# What you should do
The entries need to be copied exactly as they stand, images left out.

# The data
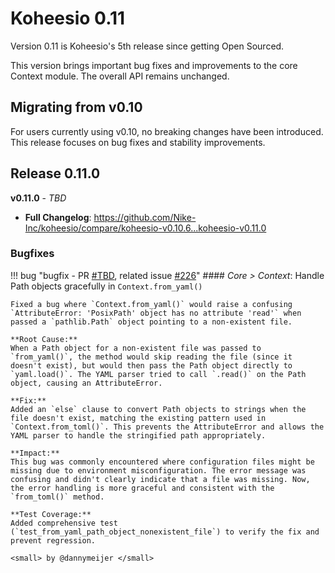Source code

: # Koheesio 0.11

Version 0.11 is Koheesio's 5th release since getting Open Sourced.

This version brings important bug fixes and improvements to the core Context module. The overall API remains unchanged.

## Migrating from v0.10

For users currently using v0.10, no breaking changes have been introduced. This release focuses on bug fixes and stability improvements.

## Release 0.11.0

**v0.11.0** - *TBD*

* **Full Changelog**:
    <https://github.com/Nike-Inc/koheesio/compare/koheesio-v0.10.6...koheesio-v0.11.0>

### Bugfixes

!!! bug "bugfix - PR [#TBD](https://github.com/Nike-Inc/koheesio/pull/TBD), related issue [#226](https://github.com/Nike-Inc/koheesio/issues/226)"
    #### *Core > Context*: Handle Path objects gracefully in `Context.from_yaml()`

    Fixed a bug where `Context.from_yaml()` would raise a confusing `AttributeError: 'PosixPath' object has no attribute 'read'` when passed a `pathlib.Path` object pointing to a non-existent file.

    **Root Cause:**  
    When a Path object for a non-existent file was passed to `from_yaml()`, the method would skip reading the file (since it doesn't exist), but would then pass the Path object directly to `yaml.load()`. The YAML parser tried to call `.read()` on the Path object, causing an AttributeError.

    **Fix:**  
    Added an `else` clause to convert Path objects to strings when the file doesn't exist, matching the existing pattern used in `Context.from_toml()`. This prevents the AttributeError and allows the YAML parser to handle the stringified path appropriately.

    **Impact:**  
    This bug was commonly encountered where configuration files might be missing due to environment misconfiguration. The error message was confusing and didn't clearly indicate that a file was missing. Now, the error handling is more graceful and consistent with the `from_toml()` method.

    **Test Coverage:**  
    Added comprehensive test (`test_from_yaml_path_object_nonexistent_file`) to verify the fix and prevent regression.

    <small> by @dannymeijer </small>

# Response
Source code

: # Koheesio 0.11

Version 0.11 is Koheesio's 5th release since getting Open Sourced.

This version brings important bug fixes and improvements to the core Context module. The overall API remains unchanged.

## Migrating from v0.10

For users currently using v0.10, no breaking changes have been introduced. This release focuses on bug fixes and stability improvements.

## Release 0.11.0

**v0.11.0** - *TBD*

* **Full Changelog**:
    <https://github.com/Nike-Inc/koheesio/compare/koheesio-v0.10.6...koheesio-v0.11.0>

### Bugfixes

!!! bug "bugfix - PR [#TBD](https://github.com/Nike-Inc/koheesio/pull/TBD), related issue [#226](https://github.com/Nike-Inc/koheesio/issues/226)"
    #### *Core > Context*: Handle Path objects gracefully in `Context.from_yaml()`

    Fixed a bug where `Context.from_yaml()` would raise a confusing `AttributeError: 'PosixPath' object has no attribute 'read'` when passed a `pathlib.Path` object pointing to a non-existent file.

    **Root Cause:**  
    When a Path object for a non-existent file was passed to `from_yaml()`, the method would skip reading the file (since it doesn't exist), but would then pass the Path object directly to `yaml.load()`. The YAML parser tried to call `.read()` on the Path object, causing an AttributeError.

    **Fix:**  
    Added an `else` clause to convert Path objects to strings when the file doesn't exist, matching the existing pattern used in `Context.from_toml()`. This prevents the AttributeError and allows the YAML parser to handle the stringified path appropriately.

    **Impact:**  
    This bug was commonly encountered where configuration files might be missing due to environment misconfiguration. The error message was confusing and didn't clearly indicate that a file was missing. Now, the error handling is more graceful and consistent with the `from_toml()` method.

    **Test Coverage:**  
    Added comprehensive test (`test_from_yaml_path_object_nonexistent_file`) to verify the fix and prevent regression.

    <small> by @dannymeijer </small>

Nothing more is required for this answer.